- **Task objective**: Read the data below line by line and copy each one with "matrix" in it.

- **Data in this exercise**:
● ● ● ● ● ● ●

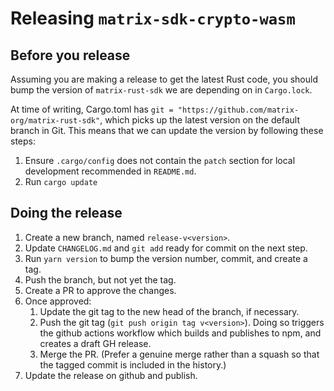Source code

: # Releasing `matrix-sdk-crypto-wasm`

## Before you release

Assuming you are making a release to get the latest Rust code, you should bump
the version of `matrix-rust-sdk` we are depending on in `Cargo.lock`.

At time of writing, Cargo.toml has `git = "https://github.com/matrix-org/matrix-rust-sdk"`,
which picks up the latest version on the default branch in Git. This means that
we can update the version by following these steps:

1. Ensure `.cargo/config` does not contain the `patch` section for local
   development recommended in `README.md`.
2. Run `cargo update`

## Doing the release

1. Create a new branch, named `release-v<version>`.
2. Update `CHANGELOG.md` and `git add` ready for commit on the next step.
3. Run `yarn version` to bump the version number, commit, and create a tag.
4. Push the branch, but not yet the tag.
5. Create a PR to approve the changes.
6. Once approved:
    1. Update the git tag to the new head of the branch, if necessary.
    2. Push the git tag (`git push origin tag v<version>`). Doing so triggers
       the github actions workflow which builds and publishes to npm, and
       creates a draft GH release.
    3. Merge the PR. (Prefer a genuine merge rather than a squash so that
       the tagged commit is included in the history.)
7. Update the release on github and publish.
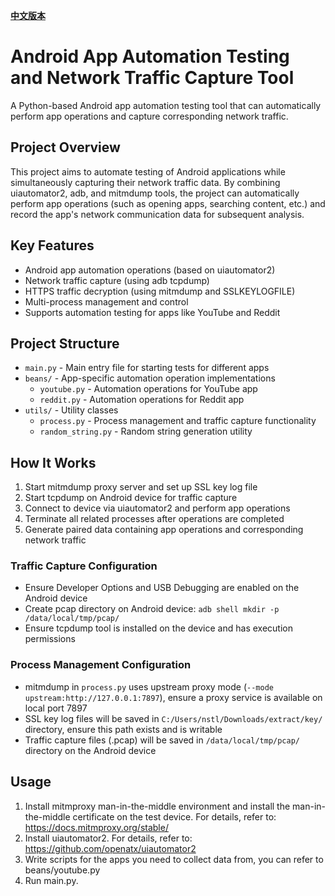[**中文版本**](README.zh-CN.md)
# Android App Automation Testing and Network Traffic Capture Tool

A Python-based Android app automation testing tool that can automatically perform app operations and capture corresponding network traffic.

## Project Overview

This project aims to automate testing of Android applications while simultaneously capturing their network traffic data. By combining uiautomator2, adb, and mitmdump tools, the project can automatically perform app operations (such as opening apps, searching content, etc.) and record the app's network communication data for subsequent analysis.

## Key Features

- Android app automation operations (based on uiautomator2)
- Network traffic capture (using adb tcpdump)
- HTTPS traffic decryption (using mitmdump and SSLKEYLOGFILE)
- Multi-process management and control
- Supports automation testing for apps like YouTube and Reddit

## Project Structure

- `main.py` - Main entry file for starting tests for different apps
- `beans/` - App-specific automation operation implementations
  - `youtube.py` - Automation operations for YouTube app
  - `reddit.py` - Automation operations for Reddit app
- `utils/` - Utility classes
  - `process.py` - Process management and traffic capture functionality
  - `random_string.py` - Random string generation utility

## How It Works

1. Start mitmdump proxy server and set up SSL key log file
2. Start tcpdump on Android device for traffic capture
3. Connect to device via uiautomator2 and perform app operations
4. Terminate all related processes after operations are completed
5. Generate paired data containing app operations and corresponding network traffic

### Traffic Capture Configuration
- Ensure Developer Options and USB Debugging are enabled on the Android device
- Create pcap directory on Android device: `adb shell mkdir -p /data/local/tmp/pcap/`
- Ensure tcpdump tool is installed on the device and has execution permissions

### Process Management Configuration
- mitmdump in `process.py` uses upstream proxy mode (`--mode upstream:http://127.0.0.1:7897`), ensure a proxy service is available on local port 7897
- SSL key log files will be saved in `C:/Users/nstl/Downloads/extract/key/` directory, ensure this path exists and is writable
- Traffic capture files (.pcap) will be saved in `/data/local/tmp/pcap/` directory on the Android device

## Usage
1. Install mitmproxy man-in-the-middle environment and install the man-in-the-middle certificate on the test device. For details, refer to: https://docs.mitmproxy.org/stable/
2. Install uiautomator2. For details, refer to: https://github.com/openatx/uiautomator2
3. Write scripts for the apps you need to collect data from, you can refer to beans/youtube.py
4. Run main.py. 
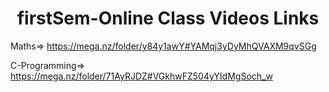 

<h1 align="center">firstSem-Online Class Videos Links</h1>

Maths=> https://mega.nz/folder/y84y1awY#YAMqj3yDyMhQVAXM9qvSGg

C-Programming=> https://mega.nz/folder/71AyRJDZ#VGkhwFZ504yYIdMgSoch_w


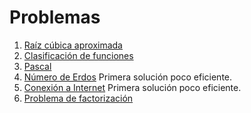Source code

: # Problemas

1. [Raíz cúbica aproximada](https://github.com/EduPH/Problemas/tree/master/Cube_Root/Cube_root.hs)
2. [Clasificación de funciones](https://github.com/EduPH/Problemas/tree/master/Functional_Fun/FunctionalFun.hs)
3. [Pascal](https://github.com/EduPH/Problemas/blob/master/Pascal/Pascal.hs)
4. [Número de Erdos](https://github.com/EduPH/Problemas/blob/master/Erdos_Number/Erdos_Number1.hs) Primera solución poco eficiente.
5. [Conexión a Internet](https://github.com/EduPH/Problemas/tree/master/Wheres_My_Internet/wheresMyInt.hs) Primera solución poco eficiente.
6. [Problema de factorización](https://github.com/EduPH/Problemas/blob/master/A_List_Game/AListGame.hs)
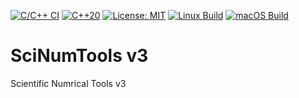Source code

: [![C/C++ CI](https://github.com/vrtulka23/scinumtools3/actions/workflows/c-cpp.yml/badge.svg)](https://github.com/vrtulka23/scinumtools3/actions/workflows/c-cpp.yml)
[![C++20](https://img.shields.io/badge/C%2B%2B-20-blue.svg?logo=c%2B%2B&logoColor=white)]()
[![License: MIT](https://img.shields.io/badge/License-MIT-yellow.svg)](LICENSE)
[![Linux Build](https://img.shields.io/github/actions/workflow/status/vrtulka23/scinumtools3/build-linux.yml?label=Linux%20build)](https://github.com/vrtulka23/scinumtools3/actions/workflows/build-linux.yml)
[![macOS Build](https://github.com/vrtulka23/scinumtools3/actions/workflows/build-macos.yml/badge.svg?label=macOS%20build)](https://github.com/vrtulka23/scinumtools3/actions/workflows/build-macos.yml)


# SciNumTools v3

Scientific Numrical Tools v3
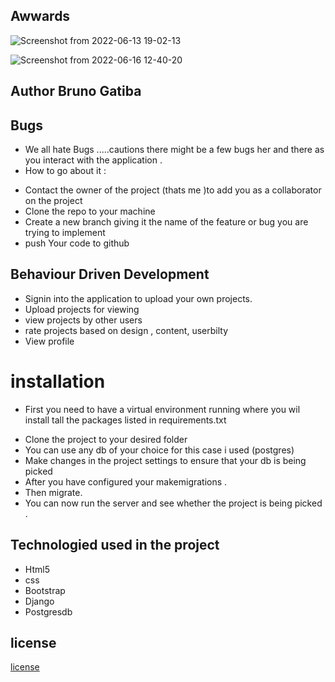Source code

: ## Awwards 

![Screenshot from 2022-06-13 19-02-13](https://user-images.githubusercontent.com/82473156/173396702-758917b5-06b9-4b1d-90f2-594cb3f0354c.png)



![Screenshot from 2022-06-16 12-40-20](https://user-images.githubusercontent.com/82473156/174042151-4a90ebeb-1c57-47bf-bc02-47fb5aac0489.png)

## Author Bruno Gatiba


## Bugs 
* We all hate Bugs .....cautions there might be a few bugs her and there as you interact with the application .
* How to go about it :
- Contact the owner of the project (thats me )to add you as a collaborator on the project
- Clone the repo to your machine 
- Create a new branch giving  it the name of the feature or bug you are trying to implement 
- push Your code to github



## Behaviour Driven Development
- Signin into the application to upload your own projects.
- Upload projects for viewing  
- view projects by other users 
- rate projects based on design , content, userbilty 
- View profile 

# installation 

* First you need to have a virtual environment running where you wil install tall the packages listed in requirements.txt

- Clone the project to your desired folder 
- You can use any db of your choice for this case i used (postgres) 
- Make changes in the project settings to ensure that your db is being picked  
- After you have configured your makemigrations .
- Then migrate.
- You can now run the server and see whether the project is being picked .



## Technologied used  in the project 
- Html5 
- css 
- Bootstrap 
- Django 
- Postgresdb
## license 
[license](license)

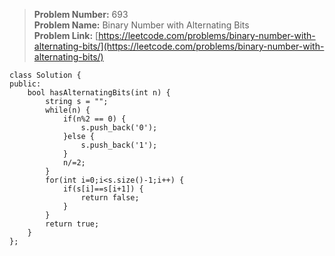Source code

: > **Problem Number:** 693 <br>
> **Problem Name:** Binary Number with Alternating Bits <br>
> **Problem Link:** [https://leetcode.com/problems/binary-number-with-alternating-bits/](https://leetcode.com/problems/binary-number-with-alternating-bits/) <br>

    class Solution {
    public:
        bool hasAlternatingBits(int n) {
            string s = "";
            while(n) {
                if(n%2 == 0) {
                    s.push_back('0');
                }else {
                    s.push_back('1');
                }
                n/=2;
            }
            for(int i=0;i<s.size()-1;i++) {
                if(s[i]==s[i+1]) {
                    return false;
                }
            }
            return true;
        }
    };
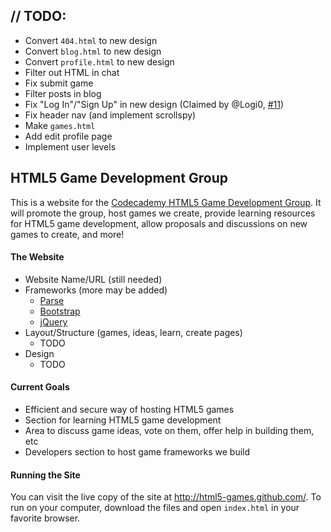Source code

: ## // TODO:
* Convert `404.html` to new design
* Convert `blog.html` to new design
* Convert `profile.html` to new design
* Filter out HTML in chat
* Fix submit game
* Filter posts in blog
* Fix "Log In"/"Sign Up" in new design (Claimed by @Logi0, [#11](https://github.com/HTML5-Games/html5-games.github.io/issues/11))
* Fix header nav (and implement scrollspy)
* Make `games.html`
* Add edit profile page
* Implement user levels


## HTML5 Game Development Group

This is a website for the [Codecademy HTML5 Game Development Group](http://www.codecademy.com/groups/html5-game-development/).
It will promote the group, host games we create, provide learning resources for HTML5 game development,
allow proposals and discussions on new games to create, and more!

#### The Website
* Website Name/URL (still needed)
* Frameworks (more may be added)
  * [Parse](http://parse.com/)
  * [Bootstrap](http://twitter.github.io/bootstrap/)
  * [jQuery](http://jquery.com/)
* Layout/Structure (games, ideas, learn, create pages)
  * TODO
* Design
  * TODO

#### Current Goals
* Efficient and secure way of hosting HTML5 games
* Section for learning HTML5 game development
* Area to discuss game ideas, vote on them, offer help in building them, etc
* Developers section to host game frameworks we build

#### Running the Site
You can visit the live copy of the site at http://html5-games.github.com/. To run on your computer, download the files and open `index.html` in your favorite browser.
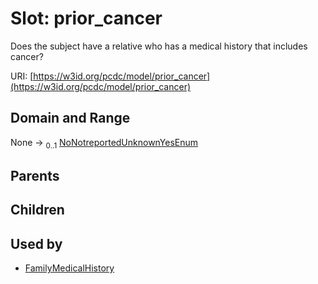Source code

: 
# Slot: prior_cancer


Does the subject have a relative who has a medical history that includes cancer?

URI: [https://w3id.org/pcdc/model/prior_cancer](https://w3id.org/pcdc/model/prior_cancer)


## Domain and Range

None &#8594;  <sub>0..1</sub> [NoNotreportedUnknownYesEnum](NoNotreportedUnknownYesEnum.md)

## Parents


## Children


## Used by

 * [FamilyMedicalHistory](FamilyMedicalHistory.md)
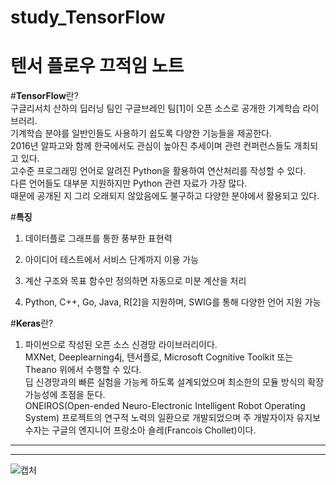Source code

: # study_TensorFlow
# 텐서 플로우 끄적임 노트

#**TensorFlow**란?<br>
구글리서치 산하의 딥러닝 팀인 구글브레인 팀[1]이 오픈 소스로 공개한 기계학습 라이브러리.<br> 기계학습 분야를 일반인들도 사용하기 쉽도록 다양한 기능들을 제공한다.<br> 2016년 알파고와 함께 한국에서도 관심이 높아진 추세이며 관련 컨퍼런스들도 개최되고 있다.<br>
고수준 프로그래밍 언어로 알려진 Python을 활용하여 연산처리를 작성할 수 있다.<br> 다른 언어들도 대부분 지원하지만 Python 관련 자료가 가장 많다.<br> 때문에 공개된 지 그리 오래되지 않았음에도 불구하고 다양한 분야에서 활용되고 있다.<br>

#**특징**
1. 데이터플로 그래프를 통한 풍부한 표현력 <br>
 
2. 아이디어 테스트에서 서비스 단계까지 이용 가능<br>
 
3. 계산 구조와 목표 함수만 정의하면 자동으로 미분 계산을 처리<br>
 
4. Python, C++, Go, Java, R[2]을 지원하며, SWIG를 통해 다양한 언어 지원 가능<br>

#**Keras**란? <br>
1. 파이썬으로 작성된 오픈 소스 신경망 라이브러리이다.<br> MXNet, Deeplearning4j, 텐서플로, Microsoft Cognitive Toolkit 또는 Theano 위에서 수행할 수 있다.<br> 딥 신경망과의 빠른 실험을 가능케 하도록 설계되었으며 최소한의 모듈 방식의 확장 가능성에 초점을 둔다.<br>  ONEIROS(Open-ended Neuro-Electronic Intelligent Robot Operating System) 프로젝트의 연구적 노력의 일환으로 개발되었으며 주 개발자이자 유지보수자는 구글의 엔지니어 프랑소아 숄레(Francois Chollet)이다.




***




***










![캡처](https://github.com/IAMYUTAEYANG/study_TensorFlow/assets/165633233/eef2cff8-614a-460a-a2db-6deea1da141b)

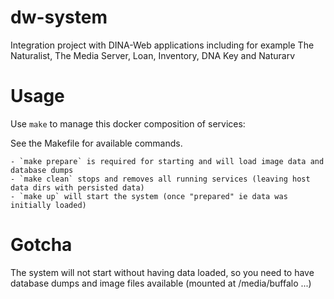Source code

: # dw-system

Integration project with DINA-Web applications including for example The Naturalist, The Media Server, Loan, Inventory, DNA Key and Naturarv

# Usage

Use `make` to manage this docker composition of services:

See the Makefile for available commands.

	- `make prepare` is required for starting and will load image data and database dumps
	- `make clean` stops and removes all running services (leaving host data dirs with persisted data)
	- `make up` will start the system (once "prepared" ie data was initially loaded)

# Gotcha

The system will not start without having data loaded, so you need to have database dumps and image files available (mounted at /media/buffalo ...)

● ● ● ● ● ● ●

- **Solution**:
: # Releasing `matrix-sdk-crypto-wasm`
the version of `matrix-rust-sdk` we are depending on in `Cargo.lock`.
At time of writing, Cargo.toml has `git = "https://github.com/matrix-org/matrix-rust-sdk"`,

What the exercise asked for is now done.